Elicium Expo/congress centre, Amsterdam RAI (Architect: Benthem Crouwel).

When designing sustainable buildings the challenge lies in optimising the combination of artificial lighting and the incidence of daylight. The more daylight incidence the less artificial lighting is required and the less energy a building consumes. Increasing the surface area of glass is therefore an obvious solution. Glass surfaces can however cause energy losses and excessive solar radiation can cause excess heating load, therefore a balance must be found.

An effective method of increasing the incidence of daylight in buildings is the use of skylights. In Finland a relatively simple industrial building was investigated to determine the impact of skylights on the incidence of daylight and the heating load.
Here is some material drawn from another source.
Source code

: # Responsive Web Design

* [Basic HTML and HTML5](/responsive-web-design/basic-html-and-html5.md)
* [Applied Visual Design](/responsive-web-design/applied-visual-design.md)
Rooflights are preferred rather than vertical glazing high up in the facade, because they allow daylight to penetrate deep into the building.


Overheating depending on the percentage of rooflights and the internal heating load.

The table above shows three different types of internal heating load. Explanation:

  • The value of 2 W/m2 represents a distribution centre. Lighting level requirements are low as is the internal heat load. Therefore solar radiation is the dominating factor.
  • The 25 W/m2 value represents a shop. Higher lighting level requirements lead to a higher internal heat load.
  • The value of 50 W/m2 represents a food factory. The internal production process produces so much heat that the building must be cooled by air conditioning or mechanical ventilation.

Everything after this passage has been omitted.